La cosa crece, discuten increíblemente como si fueran dos viejas peleándose por el último paquete de Ariel de oferta, en lugar de un cliente y una mujer que, no lo olviden, trabaja para él, hasta que la directora, a la que aquello de el cliente siempre tiene la razón debe sonarle como a mí un Teleberri, asesta la estocada definitiva.

"Además -dice la muy perra-, seguro que hay otras oficinas del Santander por aquí cerca. Se puede ir allí si quiere."

Touché. En mi vida me he muerto, flipando me hallo.

Puede que después la discusión continúe, pero yo ya no estoy allí para oírla. El nuevo concepto de atención al cliente de los chicos del señor Botín ha colmado la capacidad de mis escasas neuronas.

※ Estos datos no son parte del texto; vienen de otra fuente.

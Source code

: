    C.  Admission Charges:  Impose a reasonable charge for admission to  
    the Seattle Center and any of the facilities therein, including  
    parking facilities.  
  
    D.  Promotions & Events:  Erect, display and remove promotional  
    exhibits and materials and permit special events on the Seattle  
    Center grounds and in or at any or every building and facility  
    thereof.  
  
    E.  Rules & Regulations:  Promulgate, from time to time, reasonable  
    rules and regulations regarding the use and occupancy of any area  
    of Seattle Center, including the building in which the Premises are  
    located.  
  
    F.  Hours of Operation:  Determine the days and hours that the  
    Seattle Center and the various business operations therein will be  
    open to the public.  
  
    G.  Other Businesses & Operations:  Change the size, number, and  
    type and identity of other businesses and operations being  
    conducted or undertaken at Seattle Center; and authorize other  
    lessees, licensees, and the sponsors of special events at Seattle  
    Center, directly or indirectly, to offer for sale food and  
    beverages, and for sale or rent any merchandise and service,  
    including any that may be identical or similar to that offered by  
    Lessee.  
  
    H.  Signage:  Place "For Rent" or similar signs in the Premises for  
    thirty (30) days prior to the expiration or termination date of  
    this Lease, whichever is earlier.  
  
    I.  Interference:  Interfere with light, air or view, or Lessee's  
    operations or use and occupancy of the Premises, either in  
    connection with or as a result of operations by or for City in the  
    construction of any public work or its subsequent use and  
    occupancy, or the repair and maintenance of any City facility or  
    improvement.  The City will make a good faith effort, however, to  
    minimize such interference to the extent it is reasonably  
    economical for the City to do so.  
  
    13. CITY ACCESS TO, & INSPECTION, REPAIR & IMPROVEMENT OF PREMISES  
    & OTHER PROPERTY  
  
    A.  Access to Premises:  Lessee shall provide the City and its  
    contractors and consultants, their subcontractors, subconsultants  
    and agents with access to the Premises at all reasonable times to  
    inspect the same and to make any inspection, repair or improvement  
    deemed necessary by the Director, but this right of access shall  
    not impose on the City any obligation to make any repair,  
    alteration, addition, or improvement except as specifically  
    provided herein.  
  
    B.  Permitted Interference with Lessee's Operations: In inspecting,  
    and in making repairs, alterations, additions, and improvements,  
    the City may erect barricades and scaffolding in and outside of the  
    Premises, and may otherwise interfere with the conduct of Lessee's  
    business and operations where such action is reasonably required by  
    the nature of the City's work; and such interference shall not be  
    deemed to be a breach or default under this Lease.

Tengo dos pechugas de pollo en una bolsa de plástico y paso de que se cuezan allí mismo, que no tengo pan para empujar. Así que intento salir del garito, enfrentándome a la doble puerta de seguridad -"no se va a abrir la de fuera hasta que no se cierre la de dentro", dice el último descarte de Bolivia para la Copa América, mientras juega con un camión en el suelo e impide que le célula fotoeléctrica deje cerrarse a la puta puerta interior-, y alcanzo la calle en compañía de un tendero, que se queja de que en esa oficina siempre es así...

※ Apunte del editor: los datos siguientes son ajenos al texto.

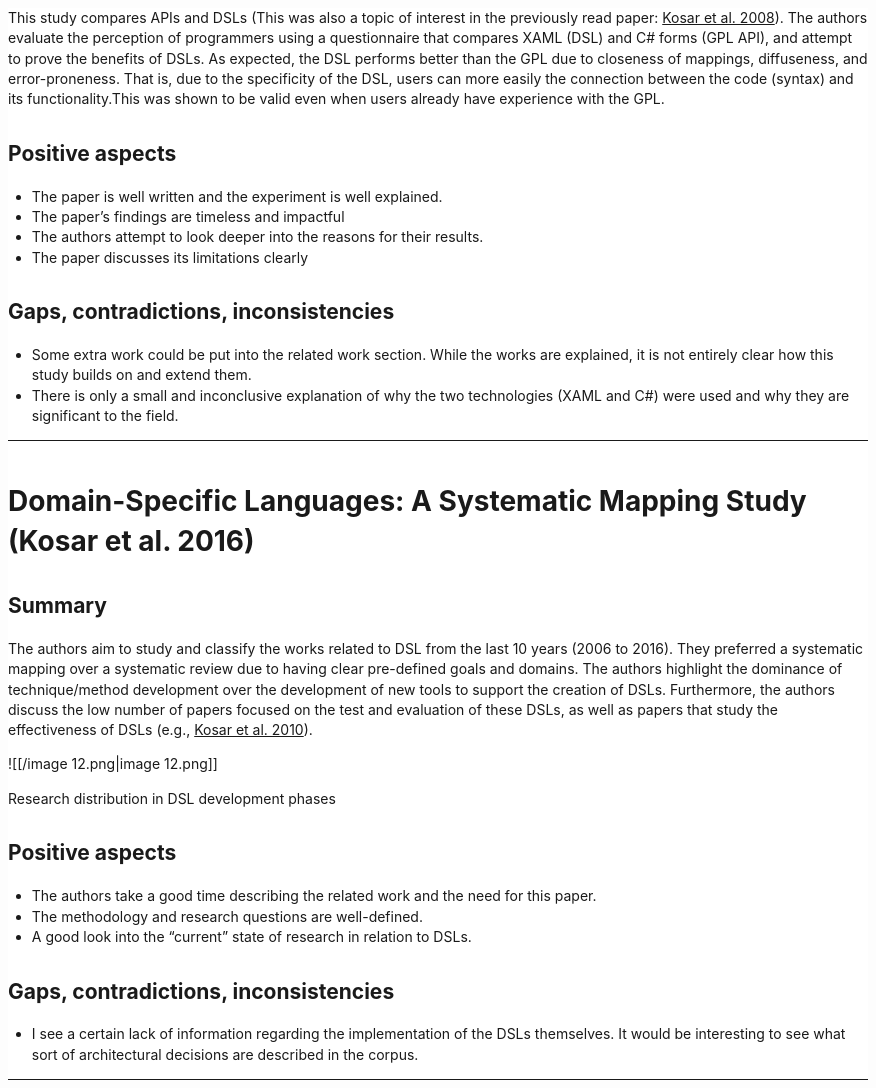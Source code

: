 This study compares APIs and DSLs (This was also a topic of interest in the previously read paper: [Kosar et al. 2008](https://linkinghub.elsevier.com/retrieve/pii/S0950584907000419)). The authors evaluate the perception of programmers using a questionnaire that compares XAML (DSL) and C# forms (GPL API), and attempt to prove the benefits of DSLs. As expected, the DSL performs better than the GPL due to closeness of mappings, diffuseness, and error-proneness. That is, due to the specificity of the DSL, users can more easily the connection between the code (syntax) and its functionality.This was shown to be valid even when users already have experience with the GPL.

## Positive aspects

- The paper is well written and the experiment is well explained.
- The paper’s findings are timeless and impactful
- The authors attempt to look deeper into the reasons for their results.
- The paper discusses its limitations clearly

## Gaps, contradictions, inconsistencies

- Some extra work could be put into the related work section. While the works are explained, it is not entirely clear how this study builds on and extend them.
- There is only a small and inconclusive explanation of why the two technologies (XAML and C#) were used and why they are significant to the field.

---

# Domain-Specific Languages: A Systematic Mapping Study (Kosar et al. 2016)

## Summary

The authors aim to study and classify the works related to DSL from the last 10 years (2006 to 2016). They preferred a systematic mapping over a systematic review due to having clear pre-defined goals and domains. The authors highlight the dominance of technique/method development over the development of new tools to support the creation of DSLs. Furthermore, the authors discuss the low number of papers focused on the test and evaluation of these DSLs, as well as papers that study the effectiveness of DSLs (e.g., [Kosar et al. 2010](https://doiserbia.nb.rs/Article.aspx?ID=1820-02141002247K)).

![[/image 12.png|image 12.png]]

Research distribution in DSL development phases

## Positive aspects

- The authors take a good time describing the related work and the need for this paper.
- The methodology and research questions are well-defined.
- A good look into the “current” state of research in relation to DSLs.

## Gaps, contradictions, inconsistencies

- I see a certain lack of information regarding the implementation of the DSLs themselves. It would be interesting to see what sort of architectural decisions are described in the corpus.

---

El sol en la calle sigue golpeando, opresivo y abrasador, como un preludio del cercano día en que, para que les entreguemos nuestro dinero, los bancos abran una gatera junto a sus cajas fuertes, y decidan a discreción si aprovechan que nos tienen a cuatro patas para darnos por el mismísimo culo mientras cuentan nuestras míseras monedas de cobre.

2 comentarios:

Fito dijo...

E ahí el gran problema.
Mientras no seamos conscientes que los bancos dependen de los simples mortales, nos seguirán tratando con el mismo aire de superioridad que el señor defraudador Botín trata al "representante" de todos los españoles!
Lo que deberías hacer es cerrar tu cuenta, por lo menos serás un número menos!

Yaha! dijo...

La intención era comprobar cuánto dinero tengo, sacarlo y comprar el pan (si llega) con ello.

Ya les informaré de a cuánto ascendía mi fortuna.